## Exercise goal
What is printed must match, line for line, the records from their first line through the line containing "form as follows.", with pictures left out.

## Task material
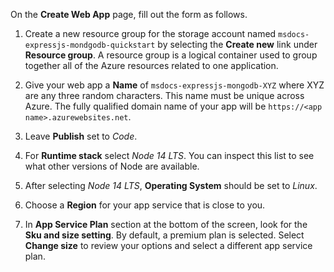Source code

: On the **Create Web App** page, fill out the form as follows.

1. Create a new resource group for the storage account named `msdocs-expressjs-mondgodb-quickstart` by selecting the **Create new** link under **Resource group**. A resource group is a logical container used to group together all of the Azure resources related to one application.  

1. Give your web app a **Name** of `msdocs-expressjs-mongodb-XYZ` where XYZ are any three random characters. This name must be unique across Azure.  The fully qualified domain name of your app will be `https://<app name>.azurewebsites.net`.

1. Leave **Publish** set to *Code*.

1. For **Runtime stack** select *Node 14 LTS*.  You can inspect this list to see what other versions of Node are available.

1. After selecting *Node 14 LTS*, **Operating System** should be set to *Linux*.

1. Choose a **Region** for your app service that is close to you.

1. In **App Service Plan** section at the bottom of the screen, look for the **Sku and size setting**.  By default, a premium plan is selected.  Select **Change size** to review your options and select a different app service plan.
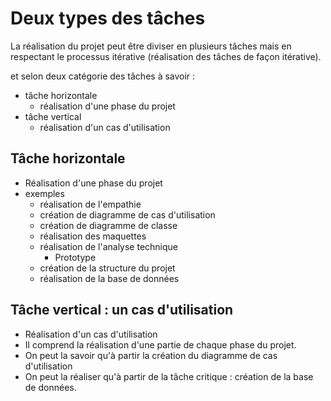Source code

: # Deux types des tâches

La réalisation du projet peut être diviser en plusieurs tâches mais en respectant le processus itérative (réalisation des tâches de façon itérative).

 et selon deux catégorie des tâches à savoir :
- tâche horizontale 
  - réalisation d'une phase du projet
- tâche vertical
  - réalisation d'un cas d'utilisation

## Tâche horizontale
  - Réalisation d'une phase du projet 
  - exemples
    - réalisation de l'empathie
    - création de diagramme de cas d'utilisation
    - création de diagramme de classe
    - réalisation des maquettes 
    - réalisation de l'analyse technique
      - Prototype
    - création de la structure du projet
    - réalisation de la base de données
## Tâche vertical : un cas d'utilisation
- Réalisation d'un cas d'utilisation
- Il comprend la réalisation d'une partie de chaque phase du projet.
- On peut la savoir qu'à partir la création du diagramme de cas d'utilisation
- On peut la réaliser qu'à partir de la tâche critique : création de la base de données.
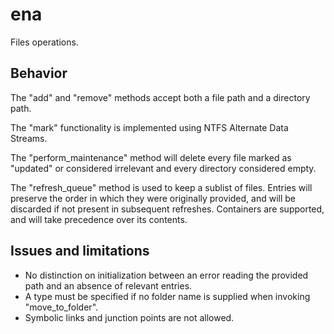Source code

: # ena

Files operations.

## Behavior

The "add" and "remove" methods accept both a file path and a directory path.

The "mark" functionality is implemented using NTFS Alternate Data Streams.

The "perform_maintenance" method will delete every file marked as "updated" or considered irrelevant and every directory considered empty.

The "refresh_queue" method is used to keep a sublist of files. Entries will preserve the order in which they were originally provided, and will be discarded if not present in subsequent refreshes. Containers are supported, and will take precedence over its contents.

## Issues and limitations

* No distinction on initialization between an error reading the provided path and an absence of relevant entries.
* A type must be specified if no folder name is supplied when invoking "move_to_folder".
* Symbolic links and junction points are not allowed.
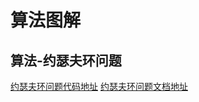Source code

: # 算法图解

## 算法-约瑟夫环问题
  [约瑟夫环问题代码地址](https://github.com/Peggy-M/Arithmetic/blob/master/src/main/java/com/peppa/josephRing/JosephRing.java)
  [约瑟夫环问题文档地址](https://github.com/Peggy-M/Arithmetic/blob/master/src/main/java/com/peppa/josephRing/%E7%BA%A6%E7%91%9F%E5%A4%AB%E7%8E%AF.md)
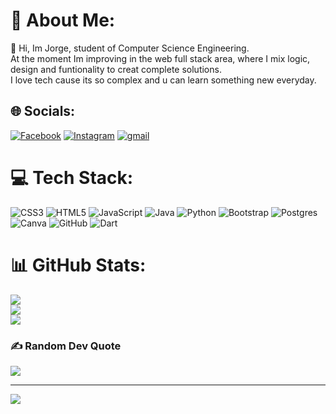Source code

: # 💫 About Me:
👋 Hi, Im Jorge, student of Computer Science Engineering.<br>At the moment Im improving in the web full stack area, where I mix logic, design and funtionality to creat complete solutions.<br>I love tech cause its so complex and u can learn something new everyday.


## 🌐 Socials:
[![Facebook](https://img.shields.io/badge/Facebook-%231877F2.svg?logo=Facebook&logoColor=white)](https://facebook.com/JorgeCastroMoreno12) [![Instagram](https://img.shields.io/badge/Instagram-%23E4405F.svg?logo=Instagram&logoColor=white)](https://instagram.com/_jorgecm) [![gmail](https://img.shields.io/badge/Email-D14836?logo=gmail&logoColor=white)](mailto:jorge.casmore@gmail.com) 

# 💻 Tech Stack:
![CSS3](https://img.shields.io/badge/css3-%231572B6.svg?style=for-the-badge&logo=css3&logoColor=white) ![HTML5](https://img.shields.io/badge/html5-%23E34F26.svg?style=for-the-badge&logo=html5&logoColor=white) ![JavaScript](https://img.shields.io/badge/javascript-%23323330.svg?style=for-the-badge&logo=javascript&logoColor=%23F7DF1E) ![Java](https://img.shields.io/badge/java-%23ED8B00.svg?style=for-the-badge&logo=openjdk&logoColor=white) ![Python](https://img.shields.io/badge/python-3670A0?style=for-the-badge&logo=python&logoColor=ffdd54) ![Bootstrap](https://img.shields.io/badge/bootstrap-%238511FA.svg?style=for-the-badge&logo=bootstrap&logoColor=white) ![Postgres](https://img.shields.io/badge/postgres-%23316192.svg?style=for-the-badge&logo=postgresql&logoColor=white) ![Canva](https://img.shields.io/badge/Canva-%2300C4CC.svg?style=for-the-badge&logo=Canva&logoColor=white) ![GitHub](https://img.shields.io/badge/github-%23121011.svg?style=for-the-badge&logo=github&logoColor=white) ![Dart](https://img.shields.io/badge/dart-%230175C2.svg?style=for-the-badge&logo=dart&logoColor=white)
# 📊 GitHub Stats:
![](https://github-readme-stats.vercel.app/api?username=meJorge&theme=date_night&hide_border=false&include_all_commits=true&count_private=true)<br/>
![](https://nirzak-streak-stats.vercel.app/?user=meJorge&theme=date_night&hide_border=false)<br/>
![](https://github-readme-stats.vercel.app/api/top-langs/?username=meJorge&theme=date_night&hide_border=false&include_all_commits=true&count_private=true&layout=compact)

### ✍️ Random Dev Quote
![](https://quotes-github-readme.vercel.app/api?type=horizontal&theme=radical)

---
[![](https://visitcount.itsvg.in/api?id=meJorge&icon=0&color=1)](https://visitcount.itsvg.in)

<!-- Proudly created with GPRM ( https://gprm.itsvg.in ) -->
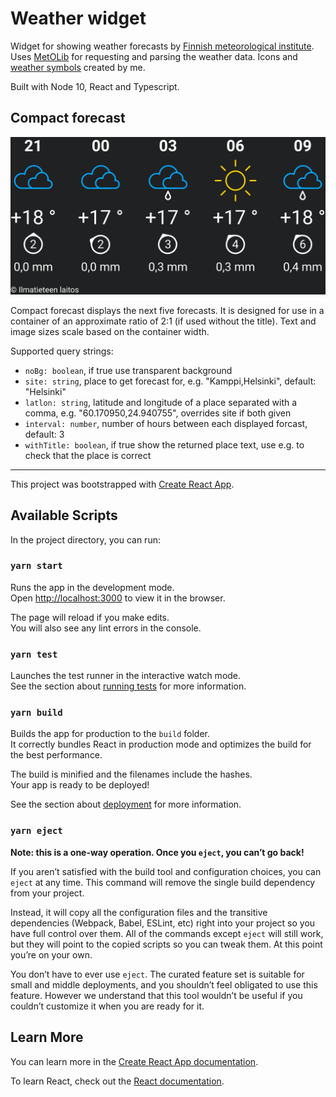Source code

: # Weather widget

Widget for showing weather forecasts by [Finnish meteorological institute](https://en.ilmatieteenlaitos.fi/). Uses [MetOLib](https://github.com/fmidev/metolib) for requesting and parsing the weather data. Icons and [weather symbols](https://github.com/katrimarika/weather-icons) created by me.

Built with Node 10, React and Typescript.

## Compact forecast

![Example](example.png)

Compact forecast displays the next five forecasts. It is designed for use in a container of an approximate ratio of 2:1 (if used without the title). Text and image sizes scale based on the container width.

Supported query strings:

- `noBg: boolean`, if true use transparent background
- `site: string`, place to get forecast for, e.g. "Kamppi,Helsinki", default: "Helsinki"
- `latlon: string`, latitude and longitude of a place separated with a comma, e.g. "60.170950,24.940755", overrides site if both given
- `interval: number`, number of hours between each displayed forcast, default: 3
- `withTitle: boolean`, if true show the returned place text, use e.g. to check that the place is correct

---

This project was bootstrapped with [Create React App](https://github.com/facebook/create-react-app).

## Available Scripts

In the project directory, you can run:

### `yarn start`

Runs the app in the development mode.<br>
Open [http://localhost:3000](http://localhost:3000) to view it in the browser.

The page will reload if you make edits.<br>
You will also see any lint errors in the console.

### `yarn test`

Launches the test runner in the interactive watch mode.<br>
See the section about [running tests](https://facebook.github.io/create-react-app/docs/running-tests) for more information.

### `yarn build`

Builds the app for production to the `build` folder.<br>
It correctly bundles React in production mode and optimizes the build for the best performance.

The build is minified and the filenames include the hashes.<br>
Your app is ready to be deployed!

See the section about [deployment](https://facebook.github.io/create-react-app/docs/deployment) for more information.

### `yarn eject`

**Note: this is a one-way operation. Once you `eject`, you can’t go back!**

If you aren’t satisfied with the build tool and configuration choices, you can `eject` at any time. This command will remove the single build dependency from your project.

Instead, it will copy all the configuration files and the transitive dependencies (Webpack, Babel, ESLint, etc) right into your project so you have full control over them. All of the commands except `eject` will still work, but they will point to the copied scripts so you can tweak them. At this point you’re on your own.

You don’t have to ever use `eject`. The curated feature set is suitable for small and middle deployments, and you shouldn’t feel obligated to use this feature. However we understand that this tool wouldn’t be useful if you couldn’t customize it when you are ready for it.

## Learn More

You can learn more in the [Create React App documentation](https://facebook.github.io/create-react-app/docs/getting-started).

To learn React, check out the [React documentation](https://reactjs.org/).
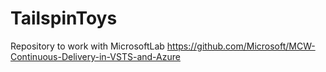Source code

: # TailspinToys
Repository to work with MicrosoftLab https://github.com/Microsoft/MCW-Continuous-Delivery-in-VSTS-and-Azure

## Solution for this task
Source code

: On the **Create Web App** page, fill out the form as follows.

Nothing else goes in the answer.